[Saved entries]
..........
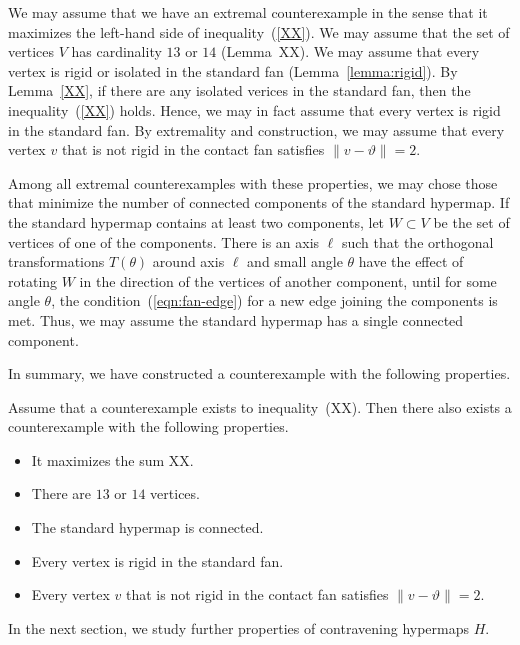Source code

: We may assume that we have an extremal counterexample
in the sense that it maximizes the left-hand side of inequality~(\ref{XX}).  We may assume that the set of vertices $V$ has cardinality $13$ or $14$ (Lemma~{XX}).
We may assume that every vertex is rigid or isolated in
the standard fan (Lemma~\ref{lemma:rigid}).  By Lemma~\ref{XX}, if there are any isolated verices in the standard fan, then the inequality~(\ref{XX}) holds.  Hence, we may in fact assume that every vertex is rigid in the standard fan.
By extremality and construction, we may assume that every vertex $v$ that is not rigid in the contact fan satisfies $\|v-\vartheta\|=2$.

Among all extremal counterexamples with these properties,
we may chose those that minimize the number of connected components
of the standard hypermap.
If the standard hypermap contains at least two components, let $W\subset V$ be the set of vertices of one of the components.  There is an axis $\ell$ such that the orthogonal transformations $T(\theta)$ around axis $\ell$ and small angle $\theta$  have the effect of rotating $W$ in the direction of the vertices of another component, until for some angle $\theta$, the condition~(\ref{eqn:fan-edge}) for
a new edge joining the components is met.  Thus, we may assume the standard hypermap has a single connected component.

In summary, we have constructed a counterexample with the following properties.

\begin{lemma} Assume that a counterexample exists to inequality~(XX).  Then there also exists a counterexample with the following properties.
\begin{itemize}
\item It maximizes the sum XX.
\item There are $13$ or $14$ vertices.
\item The standard hypermap is connected.
\item Every vertex is rigid in the standard fan.
\item Every vertex $v$ that is not rigid in the contact
fan satisfies $\|v-\vartheta\|=2$.
\end{itemize}
\end{lemma}







In the next section, we study further properties of contravening hypermaps $H$.





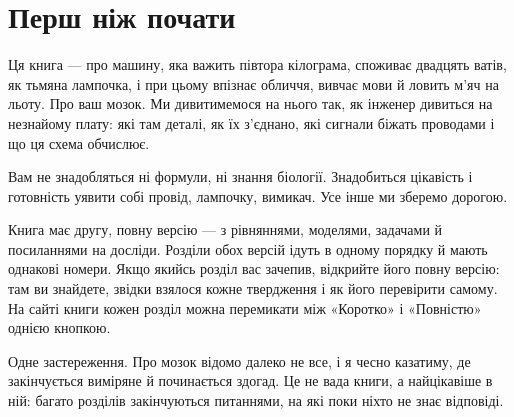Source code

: \chapter*{Перш ніж почати}

Ця книга --- про машину, яка важить півтора кілограма, споживає двадцять ватів, як тьмяна лампочка, і при цьому впізнає обличчя, вивчає мови й ловить м'яч на льоту. Про ваш мозок. Ми дивитимемося на нього так, як інженер дивиться на незнайому плату: які там деталі, як їх з'єднано, які сигнали біжать проводами і що ця схема обчислює.

Вам не знадобляться ні формули, ні знання біології. Знадобиться цікавість і готовність уявити собі провід, лампочку, вимикач. Усе інше ми зберемо дорогою.

Книга має другу, повну версію --- з рівняннями, моделями, задачами й посиланнями на досліди. Розділи обох версій ідуть в одному порядку й мають однакові номери. Якщо якийсь розділ вас зачепив, відкрийте його повну версію: там ви знайдете, звідки взялося кожне твердження і як його перевірити самому. На сайті книги кожен розділ можна перемикати між «Коротко» і «Повністю» однією кнопкою.

Одне застереження. Про мозок відомо далеко не все, і я чесно казатиму, де закінчується виміряне й починається здогад. Це не вада книги, а найцікавіше в ній: багато розділів закінчуються питаннями, на які поки ніхто не знає відповіді.
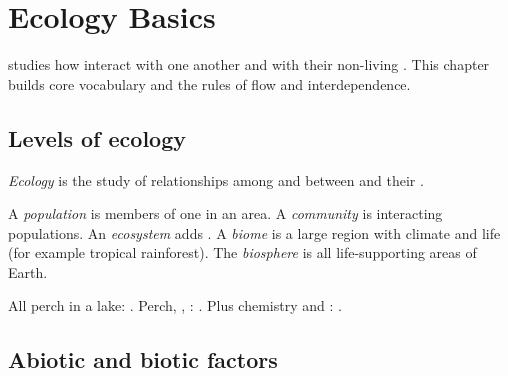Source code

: \chapter{Ecology Basics}\label{ch:g6:ecology}

 studies how  interact with one another and with their
non-living . This chapter builds core vocabulary and the
rules of  flow and interdependence.

\section{Levels of ecology}

\begin{definition}[Ecology]\label{def:g6:ecology:def}
\emph{Ecology} is the study of relationships among
 and between  and their .
\end{definition}

\begin{definition}\label{def:g6:ecology:levels}
A \emph{population} is members of one  in an
area. A \emph{community} is interacting populations.
An \emph{ecosystem} adds . A
\emph{biome} is a large region with  climate
and life (for example tropical rainforest). The \emph{biosphere}
 is all life-supporting areas of Earth.
\end{definition}

\begin{example}[Lake]\label{ex:g6:ecology:lake}
All perch in a lake: . Perch, , : .
Plus  chemistry and : .
\end{example}

\section{Abiotic and biotic factors}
..........
*Work task*:
Your response should contain each line of the entries above that holds the string "their".

*Result of this task*:
 studies how  interact with one another and with their
 and between  and their .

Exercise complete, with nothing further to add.